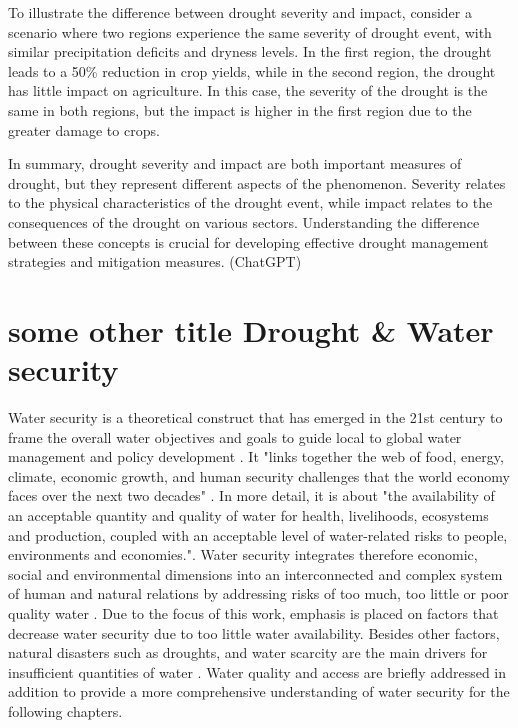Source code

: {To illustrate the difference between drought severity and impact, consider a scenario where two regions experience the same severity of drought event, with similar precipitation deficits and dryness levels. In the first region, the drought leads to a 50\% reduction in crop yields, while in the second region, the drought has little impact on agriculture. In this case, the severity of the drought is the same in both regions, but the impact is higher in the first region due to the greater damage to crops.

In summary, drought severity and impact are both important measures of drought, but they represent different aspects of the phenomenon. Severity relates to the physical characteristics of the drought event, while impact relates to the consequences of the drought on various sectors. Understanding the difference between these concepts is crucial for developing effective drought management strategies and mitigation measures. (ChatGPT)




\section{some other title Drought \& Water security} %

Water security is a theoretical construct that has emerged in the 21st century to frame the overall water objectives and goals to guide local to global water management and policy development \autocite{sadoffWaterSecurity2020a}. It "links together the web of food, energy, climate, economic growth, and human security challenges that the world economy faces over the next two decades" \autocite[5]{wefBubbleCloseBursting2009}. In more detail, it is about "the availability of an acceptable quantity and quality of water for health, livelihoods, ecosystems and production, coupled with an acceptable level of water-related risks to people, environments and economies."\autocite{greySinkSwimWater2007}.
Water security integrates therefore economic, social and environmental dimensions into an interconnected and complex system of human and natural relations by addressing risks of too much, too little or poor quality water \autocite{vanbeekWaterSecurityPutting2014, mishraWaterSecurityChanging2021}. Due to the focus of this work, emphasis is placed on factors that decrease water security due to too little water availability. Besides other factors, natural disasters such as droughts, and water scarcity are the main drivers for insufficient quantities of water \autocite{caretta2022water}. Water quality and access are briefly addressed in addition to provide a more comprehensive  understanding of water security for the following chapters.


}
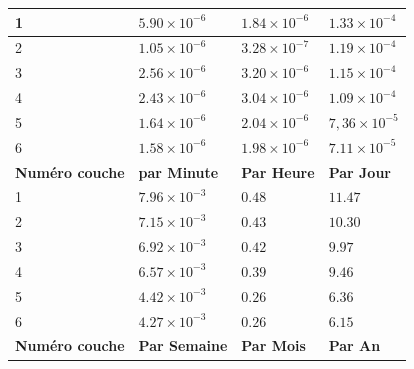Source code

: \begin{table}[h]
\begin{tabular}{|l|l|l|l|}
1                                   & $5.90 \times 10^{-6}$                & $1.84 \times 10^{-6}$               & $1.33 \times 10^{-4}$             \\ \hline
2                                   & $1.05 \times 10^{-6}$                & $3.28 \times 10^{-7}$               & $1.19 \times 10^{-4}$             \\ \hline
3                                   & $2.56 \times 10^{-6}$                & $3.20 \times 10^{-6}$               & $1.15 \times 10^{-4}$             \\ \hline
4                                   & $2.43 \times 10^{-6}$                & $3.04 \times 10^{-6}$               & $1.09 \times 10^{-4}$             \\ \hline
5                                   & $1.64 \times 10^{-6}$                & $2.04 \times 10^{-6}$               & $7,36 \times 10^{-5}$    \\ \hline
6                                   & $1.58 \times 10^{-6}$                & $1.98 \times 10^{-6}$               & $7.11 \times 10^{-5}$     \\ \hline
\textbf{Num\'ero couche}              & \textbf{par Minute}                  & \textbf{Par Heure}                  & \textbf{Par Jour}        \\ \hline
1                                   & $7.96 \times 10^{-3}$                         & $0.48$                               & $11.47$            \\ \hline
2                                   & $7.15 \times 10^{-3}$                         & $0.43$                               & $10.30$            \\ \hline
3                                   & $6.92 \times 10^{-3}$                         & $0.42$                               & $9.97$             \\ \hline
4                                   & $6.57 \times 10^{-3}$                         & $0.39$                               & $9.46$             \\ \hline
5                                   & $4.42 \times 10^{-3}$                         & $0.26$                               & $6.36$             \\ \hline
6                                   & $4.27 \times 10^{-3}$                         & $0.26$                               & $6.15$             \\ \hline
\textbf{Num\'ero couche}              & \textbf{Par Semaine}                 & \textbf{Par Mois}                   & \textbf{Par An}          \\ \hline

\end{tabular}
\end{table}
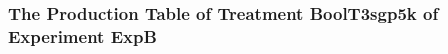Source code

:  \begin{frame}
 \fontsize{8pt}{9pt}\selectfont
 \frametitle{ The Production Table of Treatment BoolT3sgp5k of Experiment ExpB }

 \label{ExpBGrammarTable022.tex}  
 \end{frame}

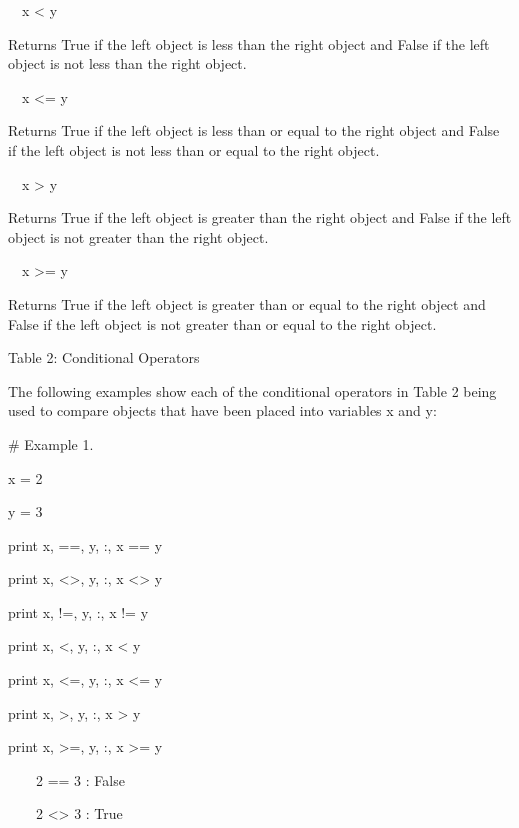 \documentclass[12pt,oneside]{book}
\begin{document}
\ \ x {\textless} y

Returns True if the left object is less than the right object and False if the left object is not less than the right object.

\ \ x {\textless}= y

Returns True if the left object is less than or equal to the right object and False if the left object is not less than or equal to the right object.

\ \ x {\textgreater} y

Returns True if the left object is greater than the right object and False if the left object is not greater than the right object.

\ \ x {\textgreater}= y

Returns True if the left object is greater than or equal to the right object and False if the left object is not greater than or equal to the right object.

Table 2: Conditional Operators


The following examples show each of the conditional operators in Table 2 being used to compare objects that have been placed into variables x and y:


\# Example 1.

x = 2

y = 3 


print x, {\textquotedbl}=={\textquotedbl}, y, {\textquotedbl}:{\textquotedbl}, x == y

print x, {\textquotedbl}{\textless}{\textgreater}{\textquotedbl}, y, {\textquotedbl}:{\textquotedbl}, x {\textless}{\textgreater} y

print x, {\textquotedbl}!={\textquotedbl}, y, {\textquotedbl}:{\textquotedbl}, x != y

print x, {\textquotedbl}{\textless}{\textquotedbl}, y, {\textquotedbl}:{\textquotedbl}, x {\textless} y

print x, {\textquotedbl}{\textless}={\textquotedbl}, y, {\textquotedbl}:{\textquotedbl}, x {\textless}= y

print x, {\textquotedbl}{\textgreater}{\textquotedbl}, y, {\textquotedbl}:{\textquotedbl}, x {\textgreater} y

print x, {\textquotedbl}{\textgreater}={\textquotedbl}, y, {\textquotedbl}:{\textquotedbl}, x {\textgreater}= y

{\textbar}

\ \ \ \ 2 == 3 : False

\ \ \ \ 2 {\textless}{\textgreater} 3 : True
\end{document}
--
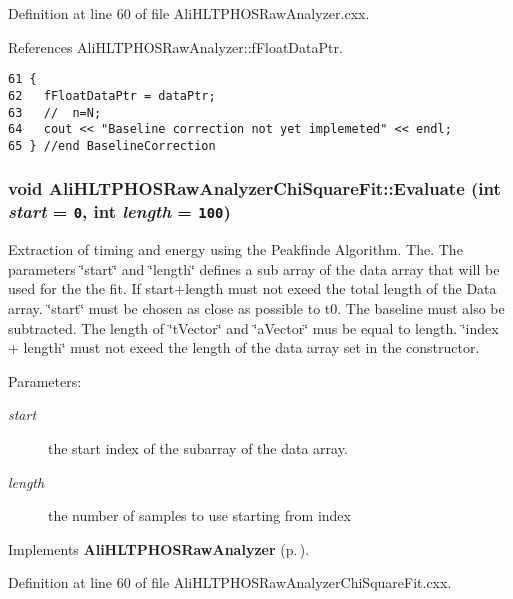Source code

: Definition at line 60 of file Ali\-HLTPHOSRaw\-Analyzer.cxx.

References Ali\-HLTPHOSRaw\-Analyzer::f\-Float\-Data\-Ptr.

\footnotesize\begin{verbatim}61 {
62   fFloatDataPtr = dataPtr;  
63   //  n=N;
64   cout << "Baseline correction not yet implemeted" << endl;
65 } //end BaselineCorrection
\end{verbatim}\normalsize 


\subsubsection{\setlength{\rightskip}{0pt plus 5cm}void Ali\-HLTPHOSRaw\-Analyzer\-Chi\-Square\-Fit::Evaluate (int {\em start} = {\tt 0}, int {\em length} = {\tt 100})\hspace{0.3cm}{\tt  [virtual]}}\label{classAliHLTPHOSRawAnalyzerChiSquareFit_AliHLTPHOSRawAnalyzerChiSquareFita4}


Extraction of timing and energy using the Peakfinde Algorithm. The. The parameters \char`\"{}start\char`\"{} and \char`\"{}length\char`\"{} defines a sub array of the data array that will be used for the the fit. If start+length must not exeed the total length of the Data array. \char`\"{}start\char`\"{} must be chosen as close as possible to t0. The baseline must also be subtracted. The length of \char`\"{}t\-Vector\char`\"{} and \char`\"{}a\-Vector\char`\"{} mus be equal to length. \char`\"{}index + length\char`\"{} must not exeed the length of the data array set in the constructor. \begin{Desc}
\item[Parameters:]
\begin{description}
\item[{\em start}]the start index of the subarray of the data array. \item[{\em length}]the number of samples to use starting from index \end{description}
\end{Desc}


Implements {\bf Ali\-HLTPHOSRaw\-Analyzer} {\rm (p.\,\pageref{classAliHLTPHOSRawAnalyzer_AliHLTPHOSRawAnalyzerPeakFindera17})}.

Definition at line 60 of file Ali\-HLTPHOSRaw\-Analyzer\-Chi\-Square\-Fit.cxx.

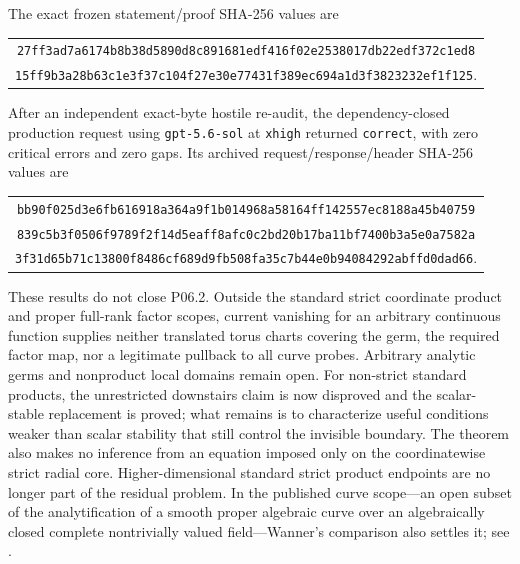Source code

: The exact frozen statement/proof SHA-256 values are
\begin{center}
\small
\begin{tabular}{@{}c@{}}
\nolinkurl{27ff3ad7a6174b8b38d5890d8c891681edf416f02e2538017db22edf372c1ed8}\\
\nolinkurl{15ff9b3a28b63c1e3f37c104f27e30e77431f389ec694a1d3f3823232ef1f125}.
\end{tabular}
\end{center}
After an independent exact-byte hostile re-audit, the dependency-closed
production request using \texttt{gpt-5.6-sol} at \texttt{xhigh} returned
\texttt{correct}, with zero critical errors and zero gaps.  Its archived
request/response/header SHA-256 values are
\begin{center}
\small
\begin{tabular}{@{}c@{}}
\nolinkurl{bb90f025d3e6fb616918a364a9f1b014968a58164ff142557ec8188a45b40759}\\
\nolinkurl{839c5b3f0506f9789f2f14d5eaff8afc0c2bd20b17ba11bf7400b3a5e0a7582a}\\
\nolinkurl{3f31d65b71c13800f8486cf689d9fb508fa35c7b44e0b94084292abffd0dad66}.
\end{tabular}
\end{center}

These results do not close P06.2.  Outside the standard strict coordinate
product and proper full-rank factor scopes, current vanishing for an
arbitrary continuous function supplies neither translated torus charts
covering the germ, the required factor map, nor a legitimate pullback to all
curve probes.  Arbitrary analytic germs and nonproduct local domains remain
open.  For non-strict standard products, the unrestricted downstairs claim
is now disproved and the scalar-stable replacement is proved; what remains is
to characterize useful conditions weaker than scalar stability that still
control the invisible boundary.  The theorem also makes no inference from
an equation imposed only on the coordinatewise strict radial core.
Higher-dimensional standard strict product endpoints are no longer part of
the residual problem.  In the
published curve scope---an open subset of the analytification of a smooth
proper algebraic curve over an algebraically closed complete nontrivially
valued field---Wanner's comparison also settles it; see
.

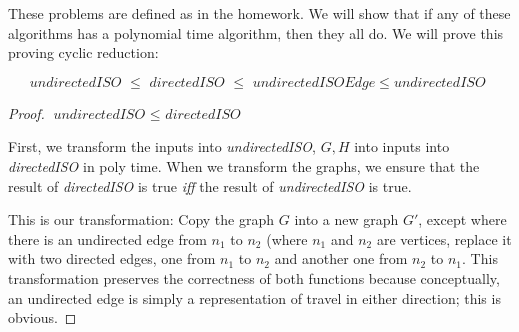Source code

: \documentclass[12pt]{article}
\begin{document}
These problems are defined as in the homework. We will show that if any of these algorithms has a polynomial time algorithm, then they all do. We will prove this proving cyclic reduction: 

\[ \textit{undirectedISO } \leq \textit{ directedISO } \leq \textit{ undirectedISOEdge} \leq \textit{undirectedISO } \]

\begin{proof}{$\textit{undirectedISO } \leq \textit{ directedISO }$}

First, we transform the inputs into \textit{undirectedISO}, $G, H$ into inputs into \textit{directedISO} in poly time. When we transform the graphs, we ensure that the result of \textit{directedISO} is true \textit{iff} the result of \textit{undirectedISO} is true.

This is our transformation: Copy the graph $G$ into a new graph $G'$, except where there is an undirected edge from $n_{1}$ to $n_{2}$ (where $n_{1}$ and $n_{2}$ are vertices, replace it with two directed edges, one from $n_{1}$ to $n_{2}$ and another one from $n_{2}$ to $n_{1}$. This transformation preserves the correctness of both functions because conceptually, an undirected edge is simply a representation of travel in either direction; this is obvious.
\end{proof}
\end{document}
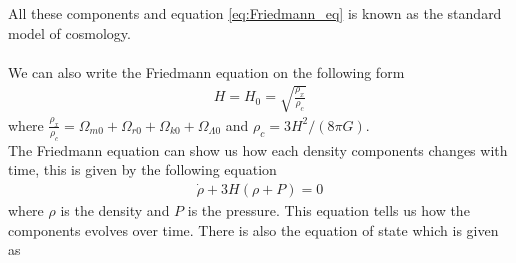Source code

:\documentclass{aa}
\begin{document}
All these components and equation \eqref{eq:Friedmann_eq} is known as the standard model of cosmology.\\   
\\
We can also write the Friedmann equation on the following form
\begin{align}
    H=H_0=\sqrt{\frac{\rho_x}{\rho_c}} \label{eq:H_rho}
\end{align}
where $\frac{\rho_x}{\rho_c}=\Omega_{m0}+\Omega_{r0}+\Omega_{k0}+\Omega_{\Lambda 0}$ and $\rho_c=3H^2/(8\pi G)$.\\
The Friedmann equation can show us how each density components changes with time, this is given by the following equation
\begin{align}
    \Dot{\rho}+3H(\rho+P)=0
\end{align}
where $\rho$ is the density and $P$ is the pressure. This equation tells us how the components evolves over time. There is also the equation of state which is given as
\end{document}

- **REQUIRED WORK**: Using the listing above, repeat word for word each line from the one with "Extraction of timing" down to the one with "arbitrary continuous function", both included. Omit all pictures.

- **ANSWER TO THIS EXERCISE**:
Extraction of timing and energy using the Peakfinde Algorithm. The. The parameters \char`\"{}start\char`\"{} and \char`\"{}length\char`\"{} defines a sub array of the data array that will be used for the the fit. If start+length must not exeed the total length of the Data array. \char`\"{}start\char`\"{} must be chosen as close as possible to t0. The baseline must also be subtracted. The length of \char`\"{}t\-Vector\char`\"{} and \char`\"{}a\-Vector\char`\"{} mus be equal to length. \char`\"{}index + length\char`\"{} must not exeed the length of the data array set in the constructor. \begin{Desc}
\item[Parameters:]
\begin{description}
\item[{\em start}]the start index of the subarray of the data array. \item[{\em length}]the number of samples to use starting from index \end{description}
\end{Desc}


Implements {\bf Ali\-HLTPHOSRaw\-Analyzer} {\rm (p.\,\pageref{classAliHLTPHOSRawAnalyzer_AliHLTPHOSRawAnalyzerPeakFindera17})}.

Definition at line 60 of file Ali\-HLTPHOSRaw\-Analyzer\-Chi\-Square\-Fit.cxx.

Source code

: The exact frozen statement/proof SHA-256 values are
\begin{center}
\small
\begin{tabular}{@{}c@{}}
\nolinkurl{27ff3ad7a6174b8b38d5890d8c891681edf416f02e2538017db22edf372c1ed8}\\
\nolinkurl{15ff9b3a28b63c1e3f37c104f27e30e77431f389ec694a1d3f3823232ef1f125}.
\end{tabular}
\end{center}
After an independent exact-byte hostile re-audit, the dependency-closed
production request using \texttt{gpt-5.6-sol} at \texttt{xhigh} returned
\texttt{correct}, with zero critical errors and zero gaps.  Its archived
request/response/header SHA-256 values are
\begin{center}
\small
\begin{tabular}{@{}c@{}}
\nolinkurl{bb90f025d3e6fb616918a364a9f1b014968a58164ff142557ec8188a45b40759}\\
\nolinkurl{839c5b3f0506f9789f2f14d5eaff8afc0c2bd20b17ba11bf7400b3a5e0a7582a}\\
\nolinkurl{3f31d65b71c13800f8486cf689d9fb508fa35c7b44e0b94084292abffd0dad66}.
\end{tabular}
\end{center}

These results do not close P06.2.  Outside the standard strict coordinate
product and proper full-rank factor scopes, current vanishing for an
arbitrary continuous function supplies neither translated torus charts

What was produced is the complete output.